(Saved data entries)
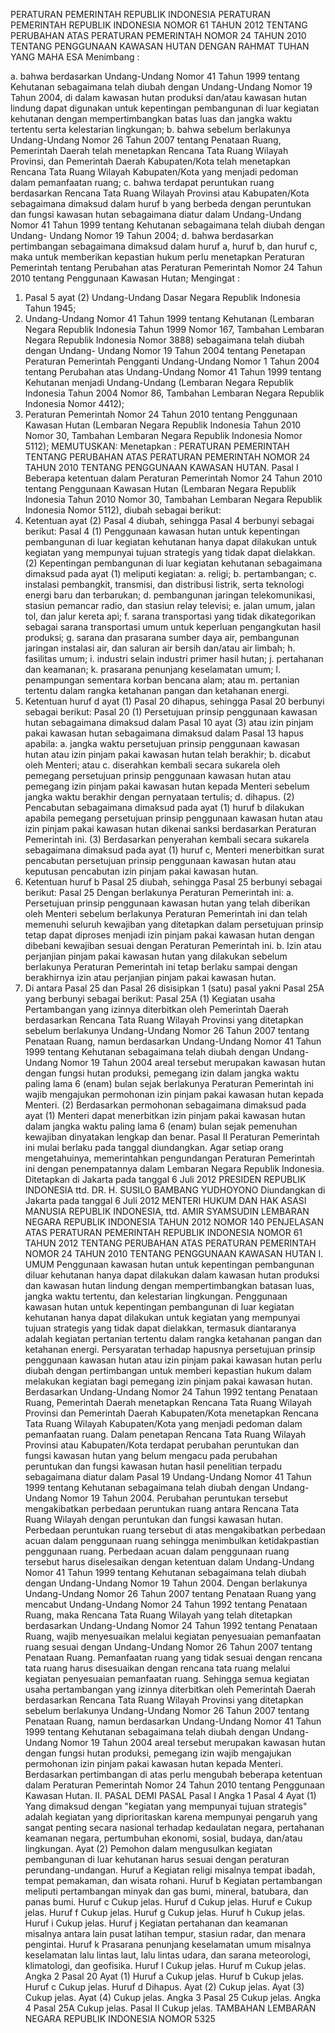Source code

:  PERATURAN PEMERINTAH REPUBLIK INDONESIA PERATURAN PEMERINTAH REPUBLIK INDONESIA NOMOR 61 TAHUN 2012 TENTANG PERUBAHAN ATAS PERATURAN PEMERINTAH NOMOR 24 TAHUN 2010 TENTANG PENGGUNAAN KAWASAN HUTAN
DENGAN RAHMAT TUHAN YANG MAHA ESA
Menimbang :

a. bahwa berdasarkan Undang-Undang Nomor 41 Tahun 1999 tentang Kehutanan sebagaimana telah diubah dengan Undang-Undang Nomor 19 Tahun 2004, di dalam kawasan hutan produksi dan/atau kawasan hutan lindung dapat digunakan untuk kepentingan pembangunan di luar kegiatan kehutanan dengan mempertimbangkan batas luas dan jangka waktu tertentu serta kelestarian lingkungan;
b. bahwa sebelum berlakunya Undang-Undang Nomor 26 Tahun 2007 tentang Penataan Ruang, Pemerintah Daerah telah menetapkan Rencana Tata Ruang Wilayah Provinsi, dan Pemerintah Daerah Kabupaten/Kota telah menetapkan Rencana Tata Ruang Wilayah Kabupaten/Kota yang menjadi pedoman dalam pemanfaatan ruang;
c. bahwa terdapat peruntukan ruang berdasarkan Rencana Tata Ruang Wilayah Provinsi atau Kabupaten/Kota sebagaimana dimaksud dalam huruf b yang berbeda dengan peruntukan dan fungsi kawasan hutan sebagaimana diatur dalam Undang-Undang Nomor 41 Tahun 1999 tentang Kehutanan sebagaimana telah diubah dengan Undang- Undang Nomor 19 Tahun 2004;
d. bahwa berdasarkan pertimbangan sebagaimana dimaksud dalam huruf a, huruf b, dan huruf c, maka untuk memberikan kepastian hukum perlu menetapkan Peraturan Pemerintah tentang Perubahan atas Peraturan Pemerintah Nomor 24 Tahun 2010 tentang Penggunaan Kawasan Hutan;
Mengingat :

1. Pasal 5 ayat (2) Undang-Undang Dasar Negara Republik Indonesia Tahun 1945;
2. Undang-Undang Nomor 41 Tahun 1999 tentang Kehutanan (Lembaran Negara Republik Indonesia Tahun 1999 Nomor 167, Tambahan Lembaran Negara Republik Indonesia Nomor 3888) sebagaimana telah diubah dengan Undang- Undang Nomor 19 Tahun 2004 tentang Penetapan Peraturan Pemerintah Pengganti Undang-Undang Nomor 1 Tahun 2004 tentang Perubahan atas Undang-Undang Nomor 41 Tahun 1999 tentang Kehutanan menjadi Undang-Undang (Lembaran Negara Republik Indonesia Tahun 2004 Nomor 86, Tambahan Lembaran Negara Republik Indonesia Nomor 4412);
3. Peraturan Pemerintah Nomor 24 Tahun 2010 tentang Penggunaan Kawasan Hutan (Lembaran Negara Republik Indonesia Tahun 2010 Nomor 30, Tambahan Lembaran Negara Republik Indonesia Nomor 5112);
MEMUTUSKAN:
 Menetapkan : PERATURAN PEMERINTAH TENTANG PERUBAHAN ATAS PERATURAN PEMERINTAH NOMOR 24 TAHUN 2010 TENTANG PENGGUNAAN KAWASAN HUTAN.
Pasal I
Beberapa ketentuan dalam Peraturan Pemerintah Nomor 24 Tahun 2010 tentang Penggunaan Kawasan Hutan (Lembaran Negara Republik Indonesia Tahun 2010 Nomor 30, Tambahan Lembaran Negara Republik Indonesia Nomor 5112), diubah sebagai berikut:
1. Ketentuan ayat (2) Pasal 4 diubah, sehingga Pasal 4 berbunyi sebagai berikut:
Pasal 4
(1) Penggunaan kawasan hutan untuk kepentingan pembangunan di luar kegiatan kehutanan hanya dapat dilakukan untuk kegiatan yang mempunyai tujuan strategis yang tidak dapat dielakkan.
(2) Kepentingan pembangunan di luar kegiatan kehutanan sebagaimana dimaksud pada ayat (1) meliputi kegiatan:
a. religi;
b. pertambangan;
c. instalasi pembangkit, transmisi, dan distribusi listrik, serta teknologi energi baru dan terbarukan;
d. pembangunan jaringan telekomunikasi, stasiun pemancar radio, dan stasiun relay televisi;
e. jalan umum, jalan tol, dan jalur kereta api;
f. sarana transportasi yang tidak dikategorikan sebagai sarana transportasi umum untuk keperluan pengangkutan hasil produksi;
g. sarana dan prasarana sumber daya air, pembangunan jaringan instalasi air, dan saluran air bersih dan/atau air limbah;
h. fasilitas umum;
i. industri selain industri primer hasil hutan;
j. pertahanan dan keamanan;
k. prasarana penunjang keselamatan umum;
l. penampungan sementara korban bencana alam; atau
m. pertanian tertentu dalam rangka ketahanan pangan dan ketahanan energi.
2. Ketentuan huruf d ayat (1) Pasal 20 dihapus, sehingga Pasal 20 berbunyi sebagai berikut:
Pasal 20
(1) Persetujuan prinsip penggunaan kawasan hutan sebagaimana dimaksud dalam Pasal 10 ayat (3) atau izin pinjam pakai kawasan hutan sebagaimana dimaksud dalam Pasal 13 hapus apabila:
a. jangka waktu persetujuan prinsip penggunaan kawasan hutan atau izin pinjam pakai kawasan hutan telah berakhir;
b. dicabut oleh Menteri; atau
c. diserahkan kembali secara sukarela oleh pemegang persetujuan prinsip penggunaan kawasan hutan atau pemegang izin pinjam pakai kawasan hutan kepada Menteri sebelum jangka waktu berakhir dengan pernyataan tertulis;
d. dihapus.
(2) Pencabutan sebagaimana dimaksud pada ayat (1) huruf b dilakukan apabila pemegang persetujuan prinsip penggunaan kawasan hutan atau izin pinjam pakai kawasan hutan dikenai sanksi berdasarkan Peraturan Pemerintah ini.
(3) Berdasarkan penyerahan kembali secara sukarela sebagaimana dimaksud pada ayat (1) huruf c, Menteri menerbitkan surat pencabutan persetujuan prinsip penggunaan kawasan hutan atau keputusan pencabutan izin pinjam pakai kawasan hutan.
3. Ketentuan huruf b Pasal 25 diubah, sehingga Pasal 25 berbunyi sebagai berikut:
Pasal 25
Dengan berlakunya Peraturan Pemerintah ini:
a. Persetujuan prinsip penggunaan kawasan hutan yang telah diberikan oleh Menteri sebelum berlakunya Peraturan Pemerintah ini dan telah memenuhi seluruh kewajiban yang ditetapkan dalam persetujuan prinsip tetap dapat diproses menjadi izin pinjam pakai kawasan hutan dengan dibebani kewajiban sesuai dengan Peraturan Pemerintah ini.
b. Izin atau perjanjian pinjam pakai kawasan hutan yang dilakukan sebelum berlakunya Peraturan Pemerintah ini tetap berlaku sampai dengan berakhirnya izin atau perjanjian pinjam pakai kawasan hutan.
4. Di antara Pasal 25 dan Pasal 26 disisipkan 1 (satu) pasal yakni Pasal 25A yang berbunyi sebagai berikut:
Pasal 25A
(1) Kegiatan usaha Pertambangan yang izinnya diterbitkan oleh Pemerintah Daerah berdasarkan Rencana Tata Ruang Wilayah Provinsi yang ditetapkan sebelum berlakunya Undang-Undang Nomor 26 Tahun 2007 tentang Penataan Ruang, namun berdasarkan Undang-Undang Nomor 41 Tahun 1999 tentang Kehutanan sebagaimana telah diubah dengan Undang-Undang Nomor 19 Tahun 2004 areal tersebut merupakan kawasan hutan dengan fungsi hutan produksi, pemegang izin dalam jangka waktu paling lama 6 (enam) bulan sejak berlakunya Peraturan Pemerintah ini wajib mengajukan permohonan izin pinjam pakai kawasan hutan kepada Menteri.
(2) Berdasarkan permohonan sebagaimana dimaksud pada ayat (1) Menteri dapat menerbitkan izin pinjam pakai kawasan hutan dalam jangka waktu paling lama 6 (enam) bulan sejak pemenuhan kewajiban dinyatakan lengkap dan benar.
Pasal II
Peraturan Pemerintah ini mulai berlaku pada tanggal diundangkan.
Agar setiap orang mengetahuinya, memerintahkan pengundangan Peraturan Pemerintah ini dengan penempatannya dalam Lembaran Negara Republik Indonesia. Ditetapkan di Jakarta pada tanggal 6 Juli 2012 PRESIDEN REPUBLIK INDONESIA ttd. DR. H. SUSILO BAMBANG YUDHOYONO Diundangkan di Jakarta pada tanggal 6 Juli 2012 MENTERI HUKUM DAN HAK ASASI MANUSIA REPUBLIK INDONESIA, ttd. AMIR SYAMSUDIN LEMBARAN NEGARA REPUBLIK INDONESIA TAHUN 2012 NOMOR 140 PENJELASAN ATAS PERATURAN PEMERINTAH REPUBLIK INDONESIA NOMOR 61 TAHUN 2012 TENTANG PERUBAHAN ATAS PERATURAN PEMERINTAH NOMOR 24 TAHUN 2010 TENTANG PENGGUNAAN KAWASAN HUTAN I. UMUM Penggunaan kawasan hutan untuk kepentingan pembangunan diluar kehutanan hanya dapat dilakukan dalam kawasan hutan produksi dan kawasan hutan lindung dengan mempertimbangkan batasan luas, jangka waktu tertentu, dan kelestarian lingkungan. Penggunaan kawasan hutan untuk kepentingan pembangunan di luar kegiatan kehutanan hanya dapat dilakukan untuk kegiatan yang mempunyai tujuan strategis yang tidak dapat dielakkan, termasuk diantaranya adalah kegiatan pertanian tertentu dalam rangka ketahanan pangan dan ketahanan energi. Persyaratan terhadap hapusnya persetujuan prinsip penggunaan kawasan hutan atau izin pinjam pakai kawasan hutan perlu diubah dengan pertimbangan untuk memberi kepastian hukum dalam melakukan kegiatan bagi pemegang izin pinjam pakai kawasan hutan. Berdasarkan Undang-Undang Nomor 24 Tahun 1992 tentang Penataan Ruang, Pemerintah Daerah menetapkan Rencana Tata Ruang Wilayah Provinsi dan Pemerintah Daerah Kabupaten/Kota menetapkan Rencana Tata Ruang Wilayah Kabupaten/Kota yang menjadi pedoman dalam pemanfaatan ruang. Dalam penetapan Rencana Tata Ruang Wilayah Provinsi atau Kabupaten/Kota terdapat perubahan peruntukan dan fungsi kawasan hutan yang belum mengacu pada perubahan peruntukan dan fungsi kawasan hutan hasil penelitian terpadu sebagaimana diatur dalam Pasal 19 Undang-Undang Nomor 41 Tahun 1999 tentang Kehutanan sebagaimana telah diubah dengan Undang-Undang Nomor 19 Tahun 2004. Perubahan peruntukan tersebut mengakibatkan perbedaan peruntukan ruang antara Rencana Tata Ruang Wilayah dengan peruntukan dan fungsi kawasan hutan. Perbedaan peruntukan ruang tersebut di atas mengakibatkan perbedaan acuan dalam penggunaan ruang sehingga menimbulkan ketidakpastian penggunaan ruang. Perbedaan acuan dalam penggunaan ruang tersebut harus diselesaikan dengan ketentuan dalam Undang-Undang Nomor 41 Tahun 1999 tentang Kehutanan sebagaimana telah diubah dengan Undang-Undang Nomor 19 Tahun 2004. Dengan berlakunya Undang-Undang Nomor 26 Tahun 2007 tentang Penataan Ruang yang mencabut Undang-Undang Nomor 24 Tahun 1992 tentang Penataan Ruang, maka Rencana Tata Ruang Wilayah yang telah ditetapkan berdasarkan Undang-Undang Nomor 24 Tahun 1992 tentang Penataan Ruang, wajib menyesuaikan melalui kegiatan penyesuaian pemanfaatan ruang sesuai dengan Undang-Undang Nomor 26 Tahun 2007 tentang Penataan Ruang. Pemanfaatan ruang yang tidak sesuai dengan rencana tata ruang harus disesuaikan dengan rencana tata ruang melalui kegiatan penyesuaian pemanfaatan ruang. Sehingga semua kegiatan usaha pertambangan yang izinnya diterbitkan oleh Pemerintah Daerah berdasarkan Rencana Tata Ruang Wilayah Provinsi yang ditetapkan sebelum berlakunya Undang-Undang Nomor 26 Tahun 2007 tentang Penataan Ruang, namun berdasarkan Undang-Undang Nomor 41 Tahun 1999 tentang Kehutanan sebagaimana telah diubah dengan Undang-Undang Nomor 19 Tahun 2004 areal tersebut merupakan kawasan hutan dengan fungsi hutan produksi, pemegang izin wajib mengajukan permohonan izin pinjam pakai kawasan hutan kepada Menteri. Berdasarkan pertimbangan di atas perlu mengubah beberapa ketentuan dalam Peraturan Pemerintah Nomor 24 Tahun 2010 tentang Penggunaan Kawasan Hutan. II. PASAL DEMI PASAL
Pasal I
Angka 1
Pasal 4
Ayat (1) Yang dimaksud dengan "kegiatan yang mempunyai tujuan strategis" adalah kegiatan yang diprioritaskan karena mempunyai pengaruh yang sangat penting secara nasional terhadap kedaulatan negara, pertahanan keamanan negara, pertumbuhan ekonomi, sosial, budaya, dan/atau lingkungan. Ayat (2) Pemohon dalam mengusulkan kegiatan pembangunan di luar kehutanan harus sesuai dengan peraturan perundang-undangan. Huruf a Kegiatan religi misalnya tempat ibadah, tempat pemakaman, dan wisata rohani. Huruf b Kegiatan pertambangan meliputi pertambangan minyak dan gas bumi, mineral, batubara, dan panas bumi. Huruf c Cukup jelas. Huruf d Cukup jelas. Huruf e Cukup jelas. Huruf f Cukup jelas. Huruf g Cukup jelas. Huruf h Cukup jelas. Huruf i Cukup jelas. Huruf j Kegiatan pertahanan dan keamanan misalnya antara lain pusat latihan tempur, stasiun radar, dan menara pengintai. Huruf k Prasarana penunjang keselamatan umum misalnya keselamatan lalu lintas laut, lalu lintas udara, dan sarana meteorologi, klimatologi, dan geofisika. Huruf l Cukup jelas. Huruf m Cukup jelas. Angka 2
Pasal 20
Ayat (1) Huruf a Cukup jelas. Huruf b Cukup jelas. Huruf c Cukup jelas. Huruf d Dihapus. Ayat (2) Cukup jelas. Ayat (3) Cukup jelas. Ayat (4) Cukup jelas. Angka 3
Pasal 25
Cukup jelas. Angka 4
Pasal 25A
Cukup jelas.
Pasal II
Cukup jelas. TAMBAHAN LEMBARAN NEGARA REPUBLIK INDONESIA NOMOR 5325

Try it
Filter the records for lines containing the word "sukarela" and copy each one.

Written response
c. diserahkan kembali secara sukarela oleh pemegang persetujuan prinsip penggunaan kawasan hutan atau pemegang izin pinjam pakai kawasan hutan kepada Menteri sebelum jangka waktu berakhir dengan pernyataan tertulis;
(3) Berdasarkan penyerahan kembali secara sukarela sebagaimana dimaksud pada ayat (1) huruf c, Menteri menerbitkan surat pencabutan persetujuan prinsip penggunaan kawasan hutan atau keputusan pencabutan izin pinjam pakai kawasan hutan.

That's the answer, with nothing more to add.